What the task asks:
Going through the entries below, copy out each line that contains "iteration".

Pictures paired with source code:
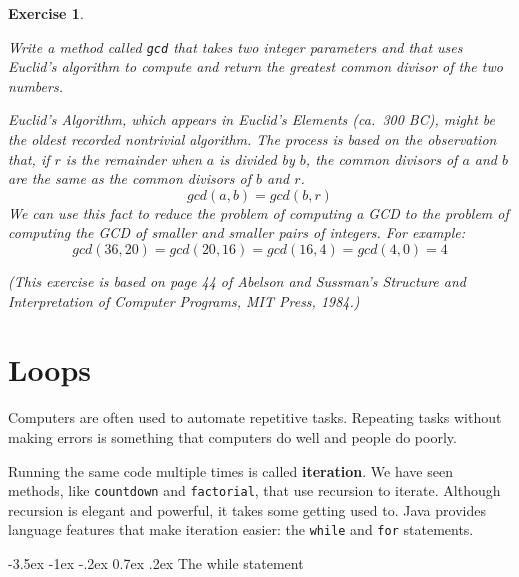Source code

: \documentclass[12pt]{book}
\makeatletter
\theoremstyle{exercise}
\newtheorem{exercise}{Exercise}[chapter]
\newcommand{\java}[1]{\verb"#1"}
\renewcommand{\section}{\@startsection{section}{1}{\z@}%
    {-3.5ex \@plus -1ex \@minus -.2ex}%
    {0.7ex \@plus.2ex}%
    {\normalfont\Large\bfseries}}
\newcommand{\java}[1]{\lstinline{#1}} %
\makeatother
\begin{document}
\begin{exercise}
\label{gcd}

Write a method called \java{gcd} that takes two integer parameters and that uses Euclid's algorithm to compute and return the greatest common divisor of the two numbers.

Euclid's Algorithm, which appears in Euclid's {\em Elements} (ca.~300 BC), might be the oldest recorded nontrivial algorithm.
The process is based on the observation that, if $r$ is the remainder when $a$ is divided by $b$, the common divisors of $a$ and $b$ are the same as the common divisors of $b$ and $r$.
\[ gcd(a, b) = gcd(b, r) \]
%
We can use this fact to reduce the problem of computing a GCD to the problem of computing the GCD of smaller and smaller pairs of integers.
For example:
\[ gcd(36, 20) = gcd(20, 16) = gcd(16, 4) = gcd(4, 0) = 4 \]


(This exercise is based on page 44 of Abelson and Sussman's {\em Structure and Interpretation of Computer Programs}, MIT Press, 1984.)

\end{exercise}


\chapter{Loops}

Computers are often used to automate repetitive tasks.
Repeating tasks without making errors is something that computers do well and people do poorly.


Running the same code multiple times is called {\bf iteration}.
We have seen methods, like \java{countdown} and \java{factorial}, that use recursion to iterate.
Although recursion is elegant and powerful, it takes some getting used to.
Java provides language features that make iteration easier:
the \java{while} and \java{for} statements.


\section{The while statement}

\end{document}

Result of the exercise:
Running the same code multiple times is called {\bf iteration}.
Java provides language features that make iteration easier:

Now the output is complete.